「「幸福」に包まれた秀作」ル・アーヴルの靴みがき キューブさんの映画レビュー(感想・評価)
「幸福」に包まれた秀作
あらすじだけ見るとどんよりと暗い映画を想像するかもしれない。だが実際はまったく反対なのだ。
まず特筆すべきなのはこの映画が持つ「雰囲気」だろう。貧しい老人や移民問題といったリアルでシリアスな問題を描いているのに、どことなく能天気で暗い気分にならない。それがノルマンディーの風景と重なり合って、良い味を出している。現代の話なのに映像感や描き方がどことなく’60年代、’70年代を彷彿とさせる。何とも言えない不思議な空気感なのだ。
俳優達も良い。誰も彼もが一度見たら忘れられないキャラクターばかり。マルセルの見た目は決して「いい人」ではないのに、彼の行動や言動から彼が持つ優しさがあふれ出ている。

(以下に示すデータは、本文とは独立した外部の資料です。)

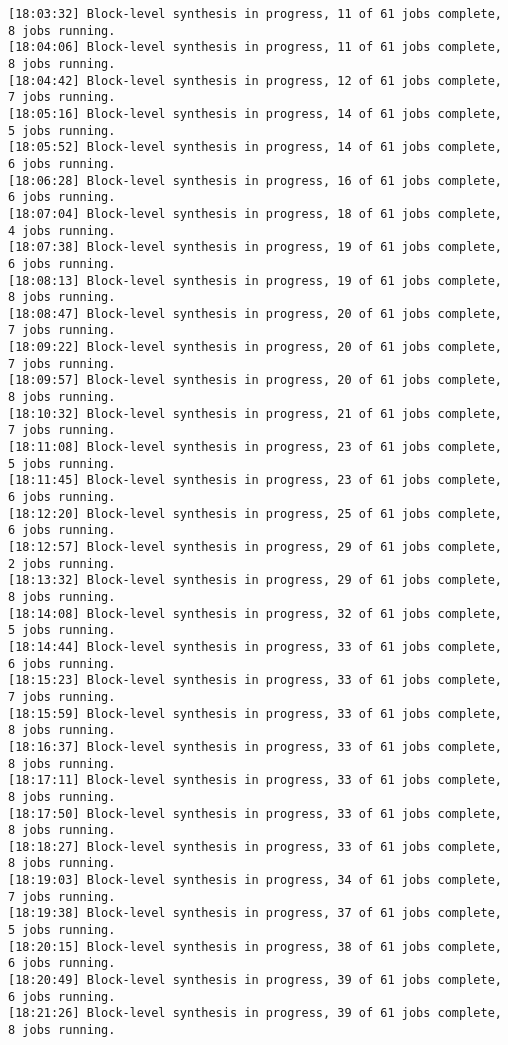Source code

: \begin{center}
\begin{lstlisting}[label=lst:vlog,caption=Файл v++\_vinc.log]
[18:03:32] Block-level synthesis in progress, 11 of 61 jobs complete, 8 jobs running.
[18:04:06] Block-level synthesis in progress, 11 of 61 jobs complete, 8 jobs running.
[18:04:42] Block-level synthesis in progress, 12 of 61 jobs complete, 7 jobs running.
[18:05:16] Block-level synthesis in progress, 14 of 61 jobs complete, 5 jobs running.
[18:05:52] Block-level synthesis in progress, 14 of 61 jobs complete, 6 jobs running.
[18:06:28] Block-level synthesis in progress, 16 of 61 jobs complete, 6 jobs running.
[18:07:04] Block-level synthesis in progress, 18 of 61 jobs complete, 4 jobs running.
[18:07:38] Block-level synthesis in progress, 19 of 61 jobs complete, 6 jobs running.
[18:08:13] Block-level synthesis in progress, 19 of 61 jobs complete, 8 jobs running.
[18:08:47] Block-level synthesis in progress, 20 of 61 jobs complete, 7 jobs running.
[18:09:22] Block-level synthesis in progress, 20 of 61 jobs complete, 7 jobs running.
[18:09:57] Block-level synthesis in progress, 20 of 61 jobs complete, 8 jobs running.
[18:10:32] Block-level synthesis in progress, 21 of 61 jobs complete, 7 jobs running.
[18:11:08] Block-level synthesis in progress, 23 of 61 jobs complete, 5 jobs running.
[18:11:45] Block-level synthesis in progress, 23 of 61 jobs complete, 6 jobs running.
[18:12:20] Block-level synthesis in progress, 25 of 61 jobs complete, 6 jobs running.
[18:12:57] Block-level synthesis in progress, 29 of 61 jobs complete, 2 jobs running.
[18:13:32] Block-level synthesis in progress, 29 of 61 jobs complete, 8 jobs running.
[18:14:08] Block-level synthesis in progress, 32 of 61 jobs complete, 5 jobs running.
[18:14:44] Block-level synthesis in progress, 33 of 61 jobs complete, 6 jobs running.
[18:15:23] Block-level synthesis in progress, 33 of 61 jobs complete, 7 jobs running.
[18:15:59] Block-level synthesis in progress, 33 of 61 jobs complete, 8 jobs running.
[18:16:37] Block-level synthesis in progress, 33 of 61 jobs complete, 8 jobs running.
[18:17:11] Block-level synthesis in progress, 33 of 61 jobs complete, 8 jobs running.
[18:17:50] Block-level synthesis in progress, 33 of 61 jobs complete, 8 jobs running.
[18:18:27] Block-level synthesis in progress, 33 of 61 jobs complete, 8 jobs running.
[18:19:03] Block-level synthesis in progress, 34 of 61 jobs complete, 7 jobs running.
[18:19:38] Block-level synthesis in progress, 37 of 61 jobs complete, 5 jobs running.
[18:20:15] Block-level synthesis in progress, 38 of 61 jobs complete, 6 jobs running.
[18:20:49] Block-level synthesis in progress, 39 of 61 jobs complete, 6 jobs running.
[18:21:26] Block-level synthesis in progress, 39 of 61 jobs complete, 8 jobs running.

\end{lstlisting}
\end{center}
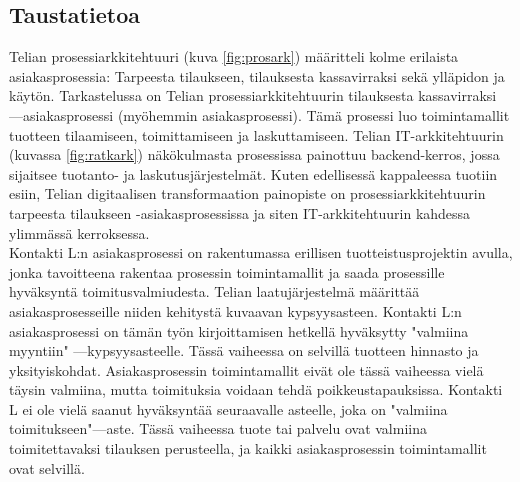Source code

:\documentclass[finnish,12pt,a4paper,pdftex]{article}
\begin{document}










\subsection{Taustatietoa}

Telian prosessiarkkitehtuuri (kuva \ref{fig:prosark}) määritteli kolme erilaista asiakasprosessia: Tarpeesta tilaukseen, tilauksesta kassavirraksi sekä ylläpidon ja käytön. Tarkastelussa on Telian prosessiarkkitehtuurin tilauksesta kassavirraksi —asiakasprosessi (myöhemmin asiakasprosessi). Tämä prosessi luo toimintamallit tuotteen tilaamiseen, toimittamiseen ja laskuttamiseen. Telian IT-arkkitehtuurin (kuvassa \ref{fig:ratkark}) näkökulmasta prosessissa painottuu backend-kerros, jossa sijaitsee tuotanto- ja laskutusjärjestelmät. Kuten edellisessä kappaleessa tuotiin esiin, Telian digitaalisen transformaation painopiste on prosessiarkkitehtuurin tarpeesta tilaukseen -asiakasprosessissa ja siten IT-arkkitehtuurin kahdessa ylimmässä kerroksessa. \\

Kontakti L:n asiakasprosessi on rakentumassa erillisen tuotteistusprojektin avulla, jonka tavoitteena rakentaa prosessin toimintamallit ja saada prosessille hyväksyntä toimitusvalmiudesta. Telian laatujärjestelmä määrittää asiakasprosesseille niiden kehitystä kuvaavan kypsyysasteen. Kontakti L:n asiakasprosessi on tämän työn kirjoittamisen hetkellä hyväksytty "valmiina myyntiin" —kypsyysasteelle. Tässä vaiheessa on selvillä tuotteen hinnasto ja yksityiskohdat. Asiakasprosessin toimintamallit eivät ole tässä vaiheessa vielä täysin valmiina, mutta toimituksia voidaan tehdä poikkeustapauksissa. Kontakti L ei ole vielä saanut hyväksyntää seuraavalle asteelle, joka on "valmiina toimitukseen"—aste. Tässä vaiheessa tuote tai palvelu ovat valmiina toimitettavaksi tilauksen perusteella, ja kaikki asiakasprosessin toimintamallit ovat selvillä.\\
\end{document}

仲むつまじい夫婦の様子も非常に好感が持てる。近所の店主達や靴みがきの同僚、さらには警官まで。みんな全くの「いい人」ではないが憎めない。これがこの映画を一筋縄ではいかない者にしているのだろう。そして唯一の純粋な良い子である移民の少年イングリッサ。彼とマルセルの無言のやりとりは何とも言えずおかしい。
ところどころクサイ台詞や、理想主義的な展開が鼻につく人もいるかもしれない。でもこの映画の登場人物と同じように、心からは憎めない。見終わった後は何とも言えない幸せな気分になれること間違いなしだ。